[Saved data entries]
· · · · · · ·
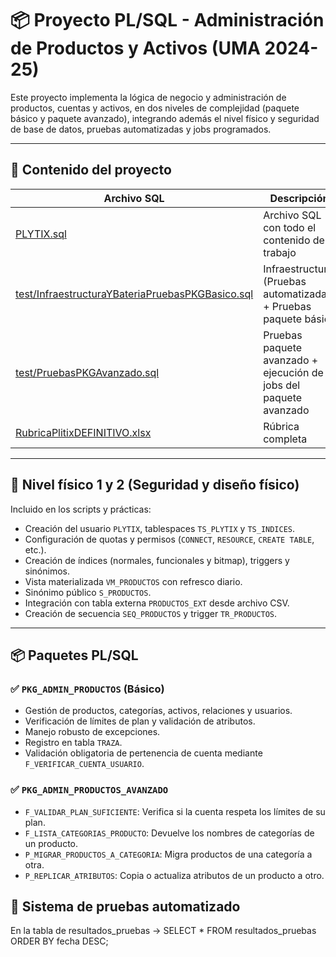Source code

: # 📦 Proyecto PL/SQL - Administración de Productos y Activos (UMA 2024-25)

Este proyecto implementa la lógica de negocio y administración de productos, cuentas y activos, en dos niveles de complejidad (paquete básico y paquete avanzado), integrando además el nivel físico y seguridad de base de datos, pruebas automatizadas y jobs programados.

---

## 📁 Contenido del proyecto

| Archivo SQL                                                                 | Descripción                                                                 |
|-----------------------------------------------------------------------------|-----------------------------------------------------------------------------|
| [PLYTIX.sql](PLYTIX.sql)                                                   | Archivo SQL con todo el contenido del trabajo                              |
| [test/InfraestructuraYBateriaPruebasPKGBasico.sql](test/InfraestructuraYBateriaPruebasPKGBasico.sql) | Infraestructura (Pruebas automatizadas) + Pruebas paquete básico           |
| [test/PruebasPKGAvanzado.sql](test/PruebasPKGAvanzado.sql)                 | Pruebas paquete avanzado + ejecución de jobs del paquete avanzado          |
| [RubricaPlitixDEFINITIVO.xlsx](RubricaPlitixDEFINITIVO.xlsx)               | Rúbrica completa                                                            |

---

## 🧱 Nivel físico 1 y 2 (Seguridad y diseño físico)

Incluido en los scripts y prácticas:
- Creación del usuario `PLYTIX`, tablespaces `TS_PLYTIX` y `TS_INDICES`.
- Configuración de quotas y permisos (`CONNECT`, `RESOURCE`, `CREATE TABLE`, etc.).
- Creación de índices (normales, funcionales y bitmap), triggers y sinónimos.
- Vista materializada `VM_PRODUCTOS` con refresco diario.
- Sinónimo público `S_PRODUCTOS`.
- Integración con tabla externa `PRODUCTOS_EXT` desde archivo CSV.
- Creación de secuencia `SEQ_PRODUCTOS` y trigger `TR_PRODUCTOS`.

---

## 📦 Paquetes PL/SQL

### ✅ `PKG_ADMIN_PRODUCTOS` (Básico)

- Gestión de productos, categorías, activos, relaciones y usuarios.
- Verificación de límites de plan y validación de atributos.
- Manejo robusto de excepciones.
- Registro en tabla `TRAZA`.
- Validación obligatoria de pertenencia de cuenta mediante `F_VERIFICAR_CUENTA_USUARIO`.

### ✅ `PKG_ADMIN_PRODUCTOS_AVANZADO`

- `F_VALIDAR_PLAN_SUFICIENTE`: Verifica si la cuenta respeta los límites de su plan.
- `F_LISTA_CATEGORIAS_PRODUCTO`: Devuelve los nombres de categorías de un producto.
- `P_MIGRAR_PRODUCTOS_A_CATEGORIA`: Migra productos de una categoría a otra.
- `P_REPLICAR_ATRIBUTOS`: Copia o actualiza atributos de un producto a otro.


## 🧪 Sistema de pruebas automatizado
En la tabla de resultados_pruebas -> SELECT * FROM resultados_pruebas ORDER BY fecha DESC;


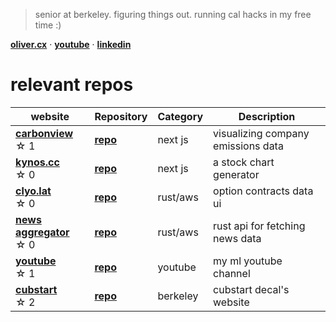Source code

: > senior at berkeley. figuring things out. running cal hacks in my free time :)

[**oliver.cx**](https://oliver.cx)  ·  [**youtube**](https://www.youtube.com/@olivercarmont)  · [**linkedin**](https://www.linkedin.com/in/oliver-carmont/)

# relevant repos

| website                                             | Repository                                             | Category   | Description |
| --------------------------------------------------- | ------------------------------------------------------- | ---------- | ----------- |
| [**carbonview**](https://carbonview.netlify.app) <br /> ☆⁠ ⁠1 | [**repo**](https://github.com/olivercarmont/carbon-view) | next js      | visualizing company emissions data  
| [**kynos.cc**](https://kynos.cc) <br /> ☆⁠ ⁠0 | [**repo**](https://github.com/olivercarmont/kynos) | next js      | a stock chart generator     
| [**clyo.lat**](https://clyo.lat) <br /> ☆⁠ ⁠0 | [**repo**](https://github.com/olivercarmont/clyo) | rust/aws      | option contracts data ui
| [**news aggregator**](https://news-aggregator-ui.netlify.app/) <br /> ☆⁠ ⁠0 | [**repo**](https://github.com/olivercarmont/rust-news-aggregator-api) | rust/aws      | rust api for fetching news data      |
| [**youtube**](https://www.youtube.com/@olivercarmont) <br /> ☆⁠ ⁠1 | [**repo**](https://github.com/olivercarmont/YouTube) | youtube       | my ml youtube channel         |
| [**cubstart**](https://cubstart.com/) <br /> ☆⁠ ⁠2 | [**repo**](https://github.com/cubstart/website) | berkeley       | cubstart decal's website        |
· · · · · · ·
Write out again exactly the lines above from the one with "- Creación de secuencia" through the one with "# relevant repos", adding no other lines and no pictures.

- Creación de secuencia `SEQ_PRODUCTOS` y trigger `TR_PRODUCTOS`.

---

## 📦 Paquetes PL/SQL

### ✅ `PKG_ADMIN_PRODUCTOS` (Básico)

- Gestión de productos, categorías, activos, relaciones y usuarios.
- Verificación de límites de plan y validación de atributos.
- Manejo robusto de excepciones.
- Registro en tabla `TRAZA`.
- Validación obligatoria de pertenencia de cuenta mediante `F_VERIFICAR_CUENTA_USUARIO`.

### ✅ `PKG_ADMIN_PRODUCTOS_AVANZADO`

- `F_VALIDAR_PLAN_SUFICIENTE`: Verifica si la cuenta respeta los límites de su plan.
- `F_LISTA_CATEGORIAS_PRODUCTO`: Devuelve los nombres de categorías de un producto.
- `P_MIGRAR_PRODUCTOS_A_CATEGORIA`: Migra productos de una categoría a otra.
- `P_REPLICAR_ATRIBUTOS`: Copia o actualiza atributos de un producto a otro.


## 🧪 Sistema de pruebas automatizado
En la tabla de resultados_pruebas -> SELECT * FROM resultados_pruebas ORDER BY fecha DESC;


Source code

: > senior at berkeley. figuring things out. running cal hacks in my free time :)

[**oliver.cx**](https://oliver.cx)  ·  [**youtube**](https://www.youtube.com/@olivercarmont)  · [**linkedin**](https://www.linkedin.com/in/oliver-carmont/)

# relevant repos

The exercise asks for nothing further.